- [TASK REQUIREMENTS] Find every line in the records that holds the string "services". Copy each one.
════════════════
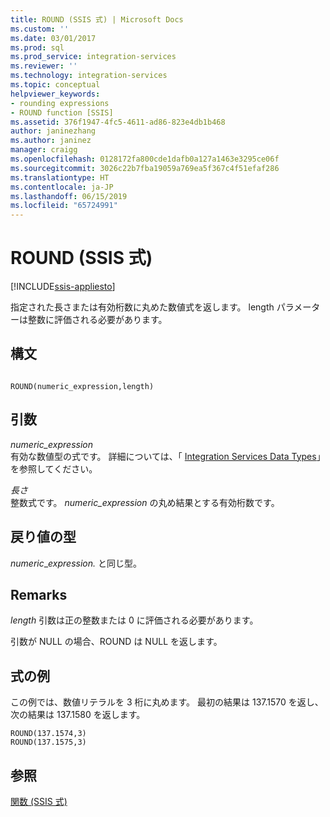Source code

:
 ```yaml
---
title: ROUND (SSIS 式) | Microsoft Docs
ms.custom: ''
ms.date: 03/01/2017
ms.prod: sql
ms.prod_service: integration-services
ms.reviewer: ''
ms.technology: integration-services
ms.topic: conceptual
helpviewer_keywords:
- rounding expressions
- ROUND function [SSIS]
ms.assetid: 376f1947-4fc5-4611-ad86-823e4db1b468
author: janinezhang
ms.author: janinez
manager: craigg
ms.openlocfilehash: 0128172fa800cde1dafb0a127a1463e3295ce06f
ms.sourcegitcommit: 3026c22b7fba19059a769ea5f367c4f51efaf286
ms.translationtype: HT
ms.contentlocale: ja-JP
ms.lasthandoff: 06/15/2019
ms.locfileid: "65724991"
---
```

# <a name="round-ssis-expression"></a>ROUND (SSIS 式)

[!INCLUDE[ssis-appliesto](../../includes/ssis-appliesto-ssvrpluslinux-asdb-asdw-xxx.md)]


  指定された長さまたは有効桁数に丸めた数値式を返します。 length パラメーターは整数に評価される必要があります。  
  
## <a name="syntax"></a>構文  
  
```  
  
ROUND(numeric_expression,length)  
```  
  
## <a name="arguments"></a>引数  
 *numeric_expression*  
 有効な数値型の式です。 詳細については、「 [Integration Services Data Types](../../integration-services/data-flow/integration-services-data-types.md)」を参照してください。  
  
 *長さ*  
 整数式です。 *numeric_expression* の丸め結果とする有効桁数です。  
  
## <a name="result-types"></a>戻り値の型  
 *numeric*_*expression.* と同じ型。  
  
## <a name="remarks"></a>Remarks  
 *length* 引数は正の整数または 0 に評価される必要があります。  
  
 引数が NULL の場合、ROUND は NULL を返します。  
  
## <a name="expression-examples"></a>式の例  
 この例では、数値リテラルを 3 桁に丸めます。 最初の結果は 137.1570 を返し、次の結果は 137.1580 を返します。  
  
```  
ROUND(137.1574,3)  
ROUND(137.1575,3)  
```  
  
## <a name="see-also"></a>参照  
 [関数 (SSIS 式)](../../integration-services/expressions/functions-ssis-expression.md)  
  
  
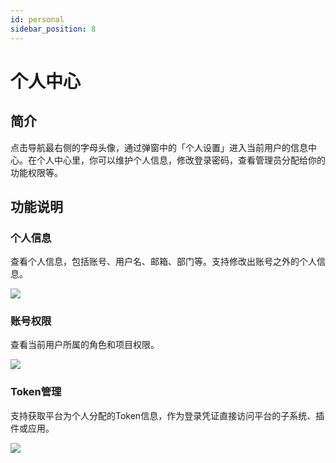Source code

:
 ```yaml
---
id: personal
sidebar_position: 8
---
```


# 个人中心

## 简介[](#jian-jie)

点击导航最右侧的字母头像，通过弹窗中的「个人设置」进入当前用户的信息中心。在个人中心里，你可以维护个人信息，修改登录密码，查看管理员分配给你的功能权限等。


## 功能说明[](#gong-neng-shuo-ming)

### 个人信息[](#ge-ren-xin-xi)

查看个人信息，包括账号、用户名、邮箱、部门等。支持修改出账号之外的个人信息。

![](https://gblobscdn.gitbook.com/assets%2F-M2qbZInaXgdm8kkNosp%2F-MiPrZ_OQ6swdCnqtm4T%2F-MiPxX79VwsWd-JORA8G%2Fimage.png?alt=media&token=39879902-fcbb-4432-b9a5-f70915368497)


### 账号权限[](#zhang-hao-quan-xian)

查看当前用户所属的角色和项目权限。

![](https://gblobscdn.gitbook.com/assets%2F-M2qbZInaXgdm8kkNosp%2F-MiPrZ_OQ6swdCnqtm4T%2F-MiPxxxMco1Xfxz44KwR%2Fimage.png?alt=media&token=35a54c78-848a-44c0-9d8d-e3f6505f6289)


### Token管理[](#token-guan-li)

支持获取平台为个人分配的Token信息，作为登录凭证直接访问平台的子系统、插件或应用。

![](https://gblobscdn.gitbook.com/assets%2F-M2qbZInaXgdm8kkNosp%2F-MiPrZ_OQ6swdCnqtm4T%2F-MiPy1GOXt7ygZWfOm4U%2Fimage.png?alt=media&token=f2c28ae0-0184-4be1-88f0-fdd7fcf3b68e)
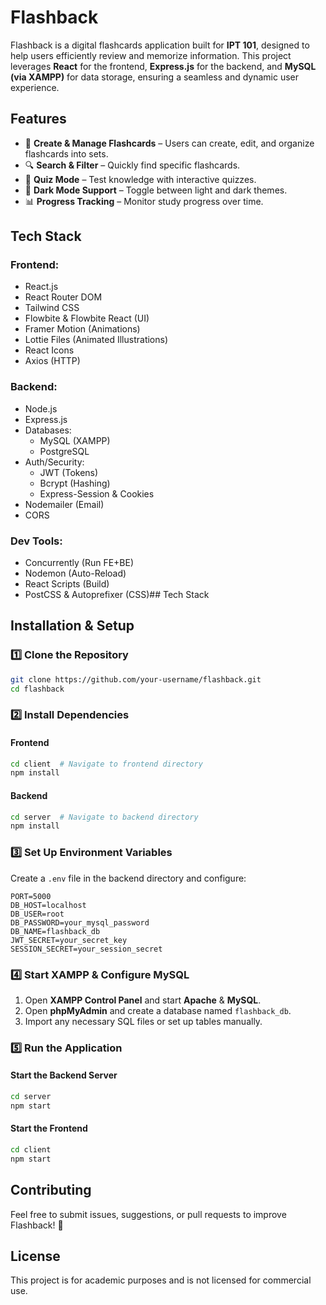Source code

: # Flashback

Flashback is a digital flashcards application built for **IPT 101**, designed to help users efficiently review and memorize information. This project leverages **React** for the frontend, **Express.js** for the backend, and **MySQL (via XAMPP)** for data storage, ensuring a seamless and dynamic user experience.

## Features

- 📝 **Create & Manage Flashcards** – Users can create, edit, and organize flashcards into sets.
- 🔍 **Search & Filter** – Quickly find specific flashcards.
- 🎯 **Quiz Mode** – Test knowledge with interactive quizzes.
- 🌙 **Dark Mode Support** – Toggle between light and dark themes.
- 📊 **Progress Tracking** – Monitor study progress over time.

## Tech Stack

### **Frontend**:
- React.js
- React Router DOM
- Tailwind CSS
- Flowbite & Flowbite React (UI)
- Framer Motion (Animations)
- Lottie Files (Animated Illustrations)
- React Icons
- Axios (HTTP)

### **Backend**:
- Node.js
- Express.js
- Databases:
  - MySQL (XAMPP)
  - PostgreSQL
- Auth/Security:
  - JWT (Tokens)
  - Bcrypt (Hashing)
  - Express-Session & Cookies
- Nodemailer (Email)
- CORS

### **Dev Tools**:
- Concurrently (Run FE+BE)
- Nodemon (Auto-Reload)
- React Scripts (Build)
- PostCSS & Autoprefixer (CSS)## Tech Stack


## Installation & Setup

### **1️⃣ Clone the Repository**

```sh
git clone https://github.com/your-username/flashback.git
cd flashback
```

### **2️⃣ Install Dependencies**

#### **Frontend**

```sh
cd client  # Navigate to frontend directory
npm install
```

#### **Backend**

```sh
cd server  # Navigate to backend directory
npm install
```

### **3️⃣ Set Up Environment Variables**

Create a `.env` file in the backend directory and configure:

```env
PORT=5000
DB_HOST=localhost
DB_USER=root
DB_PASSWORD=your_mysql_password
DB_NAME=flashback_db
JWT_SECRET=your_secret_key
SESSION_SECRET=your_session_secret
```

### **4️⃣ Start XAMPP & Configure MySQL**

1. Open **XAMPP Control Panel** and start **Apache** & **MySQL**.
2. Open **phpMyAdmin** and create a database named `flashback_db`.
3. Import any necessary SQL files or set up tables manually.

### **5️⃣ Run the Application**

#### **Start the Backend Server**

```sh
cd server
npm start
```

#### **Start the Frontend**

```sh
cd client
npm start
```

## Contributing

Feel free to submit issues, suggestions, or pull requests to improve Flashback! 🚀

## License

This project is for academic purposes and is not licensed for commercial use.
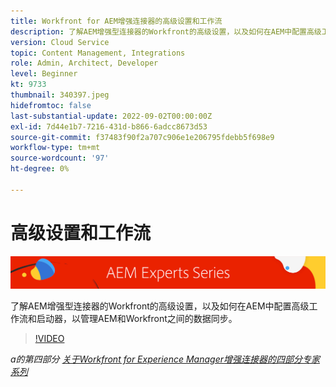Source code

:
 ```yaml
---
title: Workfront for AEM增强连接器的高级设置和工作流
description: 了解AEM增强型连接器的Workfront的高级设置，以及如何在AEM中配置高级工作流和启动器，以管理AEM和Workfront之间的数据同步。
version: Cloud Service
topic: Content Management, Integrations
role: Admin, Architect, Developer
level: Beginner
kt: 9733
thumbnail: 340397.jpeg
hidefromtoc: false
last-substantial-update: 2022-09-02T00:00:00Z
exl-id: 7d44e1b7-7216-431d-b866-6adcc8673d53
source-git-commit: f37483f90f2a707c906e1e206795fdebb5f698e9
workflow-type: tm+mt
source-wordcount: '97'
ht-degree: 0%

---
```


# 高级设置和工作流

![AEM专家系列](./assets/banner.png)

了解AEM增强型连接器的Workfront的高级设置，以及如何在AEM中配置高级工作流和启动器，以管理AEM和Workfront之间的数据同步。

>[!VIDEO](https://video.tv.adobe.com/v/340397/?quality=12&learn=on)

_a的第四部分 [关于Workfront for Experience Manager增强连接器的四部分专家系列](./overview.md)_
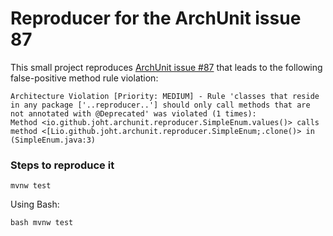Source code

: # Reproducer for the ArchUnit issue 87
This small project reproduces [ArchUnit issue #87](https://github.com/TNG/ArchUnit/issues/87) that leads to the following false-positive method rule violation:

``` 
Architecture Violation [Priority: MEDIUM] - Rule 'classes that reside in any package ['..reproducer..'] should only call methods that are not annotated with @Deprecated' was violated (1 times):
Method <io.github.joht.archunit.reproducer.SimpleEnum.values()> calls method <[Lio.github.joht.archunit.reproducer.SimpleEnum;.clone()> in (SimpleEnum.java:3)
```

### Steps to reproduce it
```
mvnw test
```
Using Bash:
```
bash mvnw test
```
════════════════
- [COMPLETED EXERCISE]
ms.prod_service: integration-services
ms.technology: integration-services
 有効な数値型の式です。 詳細については、「 [Integration Services Data Types](../../integration-services/data-flow/integration-services-data-types.md)」を参照してください。  
 [関数 (SSIS 式)](../../integration-services/expressions/functions-ssis-expression.md)  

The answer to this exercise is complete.